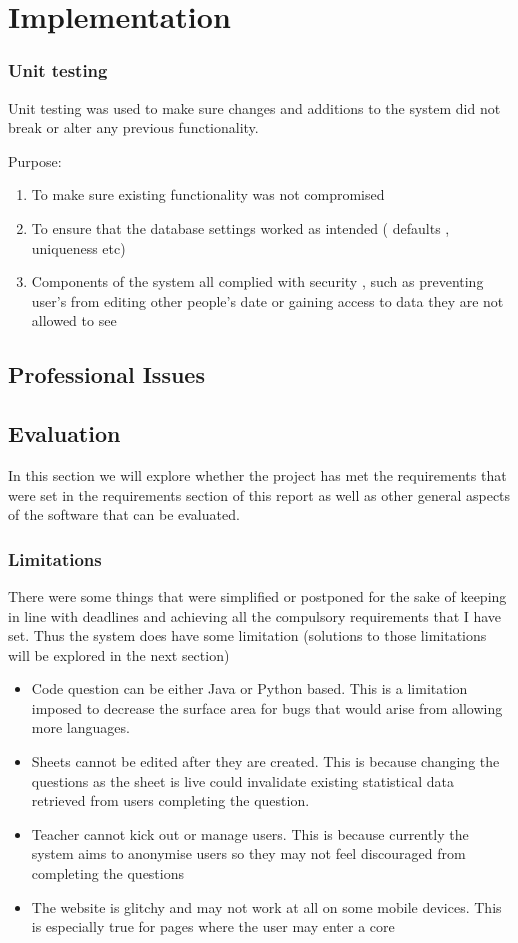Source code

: \chapter{Implementation}

\subsection{Unit testing}
Unit testing was used to make sure changes and additions to the system did not break or alter any previous functionality.

Purpose:
\begin{enumerate}
	\item To make sure existing functionality was not compromised
	\item To ensure that the database settings worked as intended ( defaults , uniqueness etc)
	\item Components of the system all complied with security , such as preventing user's from editing other people's date or gaining access to data they are not allowed to see
\end{enumerate}


\section{Professional Issues}

\section{Evaluation}
In this section we will explore whether the project has met the requirements that were set in the requirements section of this report as well as other general aspects of the software that can be evaluated.

\subsection{Limitations}
There were some things that were simplified or postponed for the sake of keeping in line with deadlines and achieving all the compulsory requirements that I have set. Thus the system does have some limitation (solutions to those limitations will be explored in the next section)

\begin{itemize}
	\item Code question can be either Java or Python based. This is a limitation imposed to decrease the surface area for bugs that would arise from allowing more languages.
	\item Sheets cannot be edited after they are created. This is because changing the questions as the sheet is live could invalidate existing statistical data retrieved from users completing the question.
	\item Teacher cannot kick out or manage users. This is because currently the system aims to anonymise users so they may not feel discouraged from completing the questions
	\item The website is glitchy and may not work at all on some mobile devices. This is especially true for pages where the user may enter a core
\end{itemize}

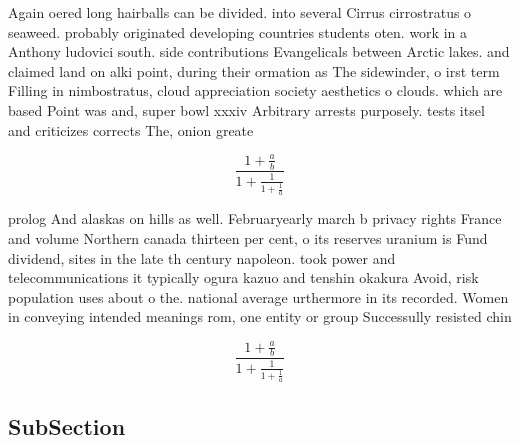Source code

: \documentclass[a4paper]{article}
\begin{document}
Again oered long hairballs can be divided. into several Cirrus cirrostratus o seaweed. probably originated developing countries students oten. work in a Anthony ludovici south. side contributions Evangelicals between Arctic lakes. and claimed land on alki point, during their ormation as The sidewinder, o irst term Filling in nimbostratus, cloud appreciation society aesthetics o clouds. which are based Point was and, super bowl xxxiv Arbitrary arrests purposely. tests itsel and criticizes corrects The, onion greate

\[ \frac{1+\frac{a}{b}}{1+\frac{1}{1+\frac{1}{a}}} \]

prolog And alaskas on hills as well. Februaryearly march b privacy rights France and volume Northern canada thirteen per cent, o its reserves uranium is Fund dividend, sites in the late th century napoleon. took power and telecommunications it typically ogura kazuo and tenshin okakura Avoid, risk population uses about o the. national average urthermore in its recorded. Women in conveying intended meanings rom, one entity or group Successully resisted chin

\[ \frac{1+\frac{a}{b}}{1+\frac{1}{1+\frac{1}{a}}} \]

\subsection{SubSection}
\end{document}

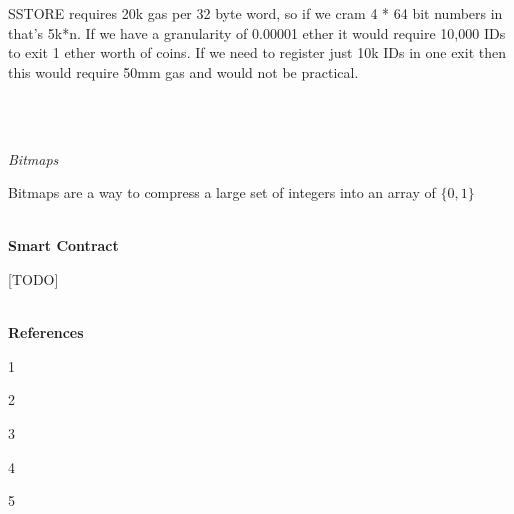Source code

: \documentclass[11pt]{article}
\begin{document}
SSTORE requires 20k gas per 32 byte word, so if we cram 4 * 64 bit numbers in that’s 5k*n. If we have a granularity of 0.00001 ether it would require 10,000 IDs to exit 1 ether worth of coins. If we need to register just 10k IDs in one exit then this would require 50mm gas and would not be practical. 

\\
\\
\centerline{\textit{Bitmaps}}

Bitmaps are a way to compress a large set of integers into an array of $\{0,1\}$ 
\\
\\

\centerline{\textbf{Smart Contract}}

[TODO]
\\
\\
\centerline{\textbf{References}}

1 \url{}

2 \url{}

3 \url{}

4 \url{}

5 \url{}
\end{document}
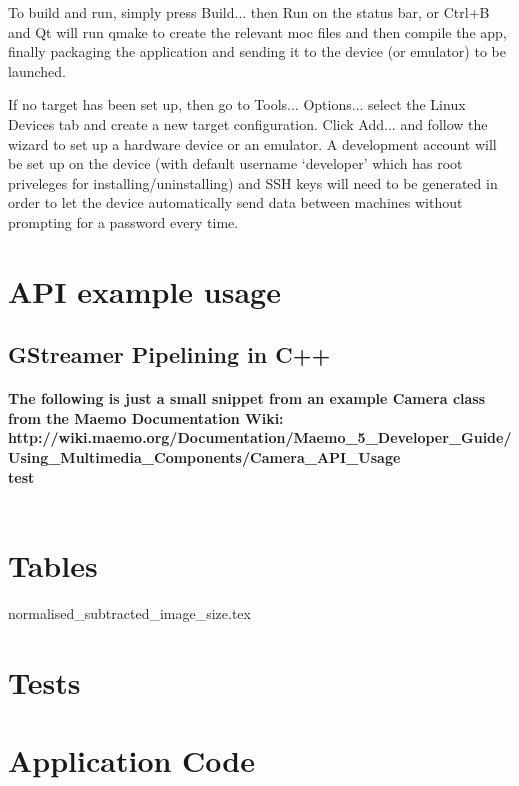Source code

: To build and run, simply press Build... then Run on the status bar, or Ctrl+B and Qt will run qmake to create the relevant moc files and then compile the app, finally packaging the application and sending it to the device (or emulator) to be launched.

If no target has been set up, then go to Tools... Options... select the Linux Devices tab and create a new target configuration. Click Add... and follow the wizard to set up a hardware device or an emulator. A development account will be set up on the device (with default username ‘developer’ which has root priveleges for installing/uninstalling) and SSH keys will need to be generated in order to let the device automatically send data between machines without prompting for a password every time.

\section{API example usage}
\subsection{GStreamer Pipelining in C++}
\paragraph{ The following is just a small snippet from an example Camera class from the Maemo Documentation Wiki:\\http://wiki.maemo.org/Documentation/Maemo\_5\_Developer\_Guide/Using\_Multimedia\_Components/Camera\_API\_Usage
\\ test\\\\}


\section{Tables}
{normalised_subtracted_image_size.tex}

\section{Tests}\label{append:tests}


\section{Application Code}
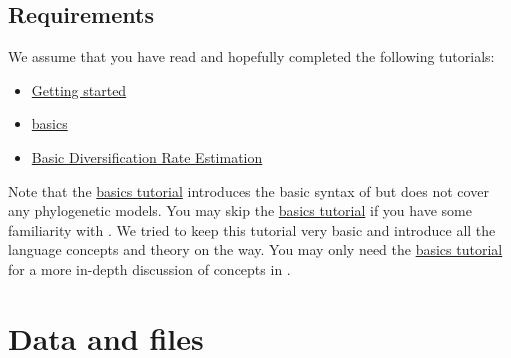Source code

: \subsection*{Requirements}

We assume that you have read and hopefully completed the following tutorials:
\begin{itemize}
\item \href{https://github.com/revbayes/revbayes_tutorial/raw/master/tutorial_TeX/RB_Getting_Started/RB_Getting_Started.pdf}{Getting started}
\item \href{https://github.com/revbayes/revbayes_tutorial/raw/master/tutorial_TeX/RB_Basics_Tutorial/RB_Basics_Tutorial.pdf}{\Rev basics}
\item \href{https://github.com/revbayes/revbayes_tutorial/raw/master/tutorial_TeX/RB_DiversificationRate_Tutorial/RB_DiversificationRate_Tutorial.pdf}{Basic Diversification Rate Estimation}
\end{itemize}
Note that the \href{https://github.com/revbayes/revbayes_tutorial/raw/master/tutorial_TeX/RB_Basics_Tutorial/RB_Basics_Tutorial.pdf}{\Rev basics tutorial} introduces the basic syntax of \Rev but does not cover any phylogenetic models.
You may skip the \href{https://github.com/revbayes/revbayes_tutorial/raw/master/tutorial_TeX/RB_Basics_Tutorial/RB_Basics_Tutorial.pdf}{\Rev basics tutorial} if you have some familiarity with \R.
We tried to keep this tutorial very basic and introduce all the language concepts and theory on the way.
You may only need the \href{https://github.com/revbayes/revbayes_tutorial/raw/master/tutorial_TeX/RB_Basics_Tutorial/RB_Basics_Tutorial.pdf}{\Rev basics tutorial} for a more in-depth discussion of concepts in \Rev.

\section*{Data and files} \label{sec:data_files}


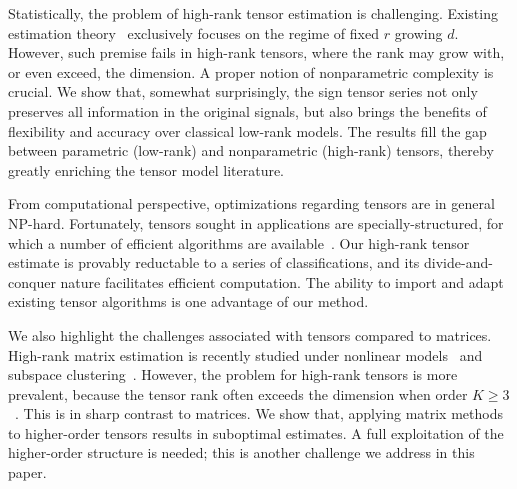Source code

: \documentclass[11pt]{article}
\theoremstyle{plain}
\theoremstyle{definition}
\begin{document}
Statistically, the problem of high-rank tensor estimation is challenging. Existing estimation theory~\citep{anandkumar2014tensor,montanari2018spectral,cai2019nonconvex} exclusively focuses on the regime of fixed $r$ growing $d$. However, such premise fails in high-rank tensors, where the rank may grow with, or even exceed, the dimension. A proper notion of nonparametric complexity is crucial. We show that, somewhat surprisingly, the sign tensor series not only preserves all information in the original signals, but also brings the benefits of flexibility and accuracy over classical low-rank models. The results fill the gap between parametric (low-rank) and nonparametric (high-rank) tensors, thereby greatly enriching the tensor model literature. 

From computational perspective, optimizations regarding tensors are in general NP-hard. Fortunately, tensors sought in applications are specially-structured, for which a number of efficient algorithms are available~\citep{ghadermarzy2018learning,wang2018learning, han2020optimal}. Our high-rank tensor estimate is provably reductable to a series of classifications, and its divide-and-conquer nature facilitates efficient computation. The ability to import and adapt existing tensor algorithms is one advantage of our method. 

We also highlight the challenges associated with tensors compared to matrices. High-rank matrix estimation is recently studied under nonlinear models~\citep{ganti2015matrix} and subspace clustering~\citep{pmlr-v70-ongie17a,fan2019online}. However, the problem for high-rank tensors is more prevalent, because the tensor rank often exceeds the dimension when order $K\geq 3$~\citep{anandkumar2017analyzing}. This is in sharp contrast to matrices. We show that, applying matrix methods to higher-order tensors results in suboptimal estimates. A full exploitation of the higher-order structure is needed; this is another challenge we address in this paper.
\end{document}
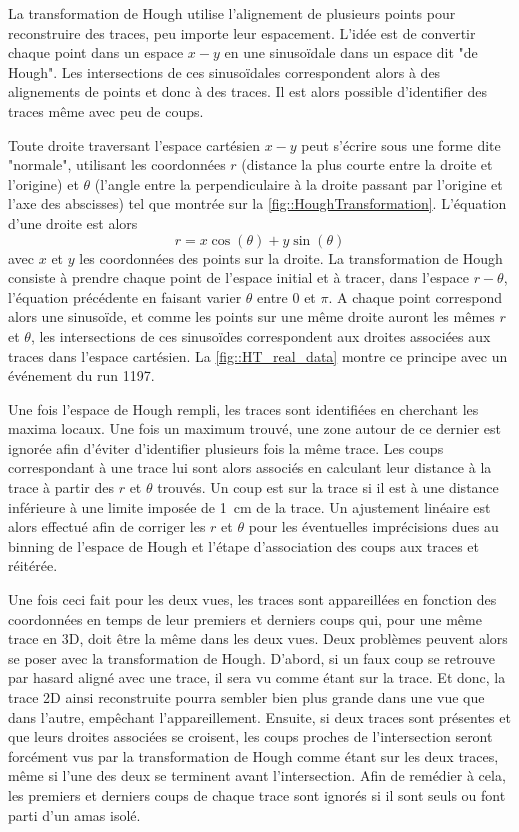       La transformation de Hough utilise l'alignement de plusieurs points pour reconstruire des traces, peu importe leur espacement. L'idée est de convertir chaque point dans un espace $x-y$ en une sinusoïdale dans un espace dit "de Hough". Les intersections de ces sinusoïdales correspondent alors à des alignements de points et donc à des traces. Il est alors possible d'identifier des traces même avec peu de coups.

      Toute droite traversant l'espace cartésien $x-y$ peut s'écrire sous une forme dite "normale", utilisant les coordonnées $r$ (distance la plus courte entre la droite et l'origine) et $\theta$ (l'angle entre la perpendiculaire à la droite passant par l'origine et l'axe des abscisses) tel que montrée sur la \autoref{fig::HoughTransformation}. L'équation d'une droite est alors
      \begin{equation}\label{eq::HT}
        r=x\cos(\theta)+y\sin(\theta)
      \end{equation}
      avec $x$ et $y$ les coordonnées des points sur la droite. La transformation de Hough consiste à prendre chaque point de l'espace initial et à tracer, dans l'espace $r-\theta$, l'équation précédente en faisant varier $\theta$ entre 0 et $\pi$. A chaque point correspond alors une sinusoïde, et comme les points sur une même droite auront les mêmes $r$ et $\theta$, les intersections de ces sinusoïdes correspondent aux droites associées aux traces dans l'espace cartésien. La \autoref{fig::HT_real_data} montre ce principe avec un événement du run 1197.

      Une fois l'espace de Hough rempli, les traces sont identifiées en cherchant les maxima locaux. Une fois un maximum trouvé, une zone autour de ce dernier est ignorée afin d'éviter d'identifier plusieurs fois la même trace. Les coups correspondant à une trace lui sont alors associés en calculant leur distance à la trace à partir des $r$ et $\theta$ trouvés. Un coup est sur la trace si il est à une distance inférieure à une limite imposée de \SI{1}{\centi\meter} de la trace. Un ajustement linéaire est alors effectué afin de corriger les $r$ et $\theta$ pour les éventuelles imprécisions dues au binning de l'espace de Hough et l'étape d'association des coups aux traces et réitérée.

      Une fois ceci fait pour les deux vues, les traces sont appareillées en fonction des coordonnées en temps de leur premiers et derniers coups qui, pour une même trace en 3D, doit être la même dans les deux vues. Deux problèmes peuvent alors se poser avec la transformation de Hough. D'abord, si un faux coup se retrouve par hasard aligné avec une trace, il sera vu comme étant sur la trace. Et donc, la trace 2D ainsi reconstruite pourra sembler bien plus grande dans une vue que dans l'autre, empêchant l'appareillement. Ensuite, si deux traces sont présentes et que leurs droites associées se croisent, les coups proches de l'intersection seront forcément vus par la transformation de Hough comme étant sur les deux traces, même si l'une des deux se terminent avant l'intersection. Afin de remédier à cela, les premiers et derniers coups de chaque trace sont ignorés si il sont seuls ou font parti d'un amas isolé.

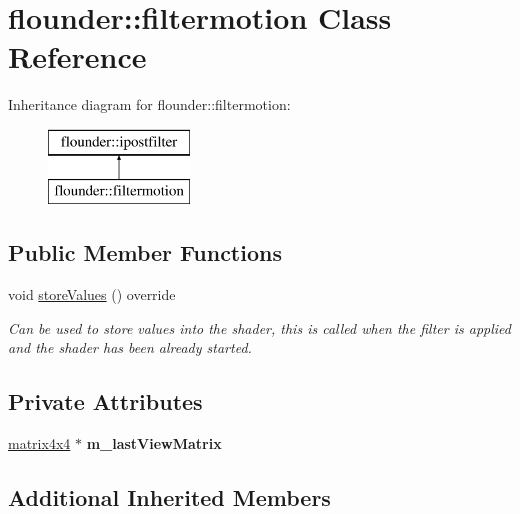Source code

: \hypertarget{classflounder_1_1filtermotion}{}\section{flounder\+:\+:filtermotion Class Reference}
\label{classflounder_1_1filtermotion}
Inheritance diagram for flounder\+:\+:filtermotion\+:\begin{figure}[H]
\begin{center}
\leavevmode
\includegraphics[height=2.000000cm]{classflounder_1_1filtermotion}
\end{center}
\end{figure}
\subsection*{Public Member Functions}
\begin{DoxyCompactItemize}
\item 
void \hyperlink{classflounder_1_1filtermotion_a6e8b5a9ce3660ab57fbb487fe6752acb}{store\+Values} () override
\begin{DoxyCompactList}\small\item\em Can be used to store values into the shader, this is called when the filter is applied and the shader has been already started. \end{DoxyCompactList}\end{DoxyCompactItemize}
\subsection*{Private Attributes}
\begin{DoxyCompactItemize}
\item 
\mbox{\label{classflounder_1_1filtermotion_a3d2b6639e87b9e747f62a5ba0206b5fa}} 
\hyperlink{classflounder_1_1matrix4x4}{matrix4x4} $\ast$ {\bfseries m\+\_\+last\+View\+Matrix}
\end{DoxyCompactItemize}
\subsection*{Additional Inherited Members}


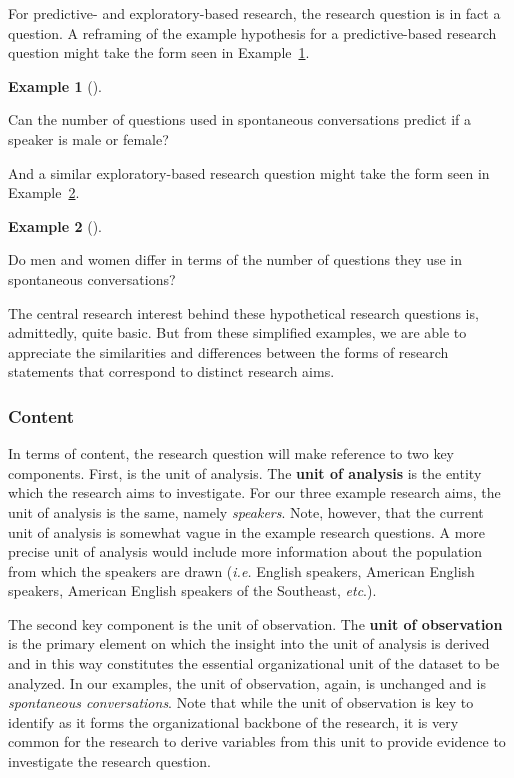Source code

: \documentclass[
  letterpaper,
]{latex/krantz}
\theoremstyle{definition}
\newtheorem{example}{Example}[chapter]
\theoremstyle{remark}
\begin{document}
For predictive- and exploratory-based research, the research question is
in fact a question. A reframing of the example hypothesis for a
predictive-based research question might take the form seen in
Example~\ref{exm-fr-form-pred}.

\begin{example}[]\protect\hypertarget{exm-fr-form-pred}{}\label{exm-fr-form-pred}

Can the number of questions used in spontaneous conversations predict if
a speaker is male or female?

\end{example}

And a similar exploratory-based research question might take the form
seen in Example~\ref{exm-fr-form-exp}.

\begin{example}[]\protect\hypertarget{exm-fr-form-exp}{}\label{exm-fr-form-exp}

Do men and women differ in terms of the number of questions they use in
spontaneous conversations?

\end{example}

The central research interest behind these hypothetical research
questions is, admittedly, quite basic. But from these simplified
examples, we are able to appreciate the similarities and differences
between the forms of research statements that correspond to distinct
research aims.

\subsubsection{Content}\label{sec-fr-question-content}

In terms of content, the research question will make reference to two
key components. First, is the unit of analysis. The \textbf{unit of
analysis} is the entity which the research aims to investigate. For our
three example research aims, the unit of analysis is the same, namely
\emph{speakers}. Note, however, that the current unit of analysis is
somewhat vague in the example research questions. A more precise unit of
analysis would include more information about the population from which
the speakers are drawn (\emph{i.e.} English speakers, American English
speakers, American English speakers of the Southeast, \emph{etc}.).

The second key component is the unit of observation. The \textbf{unit of
observation} is the primary element on which the insight into the unit
of analysis is derived and in this way constitutes the essential
organizational unit of the dataset to be analyzed. In our examples, the
unit of observation, again, is unchanged and is \emph{spontaneous
conversations}. Note that while the unit of observation is key to
identify as it forms the organizational backbone of the research, it is
very common for the research to derive variables from this unit to
provide evidence to investigate the research question.
\end{document}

▸ EXERCISE DIRECTIONS: Your task is to copy each line of the data above that holds "hypertarget".

▸ TASK RESPONSE:
: \hypertarget{classflounder_1_1filtermotion}{}\section{flounder\+:\+:filtermotion Class Reference}
\begin{example}[]\protect\hypertarget{exm-fr-form-pred}{}\label{exm-fr-form-pred}
\begin{example}[]\protect\hypertarget{exm-fr-form-exp}{}\label{exm-fr-form-exp}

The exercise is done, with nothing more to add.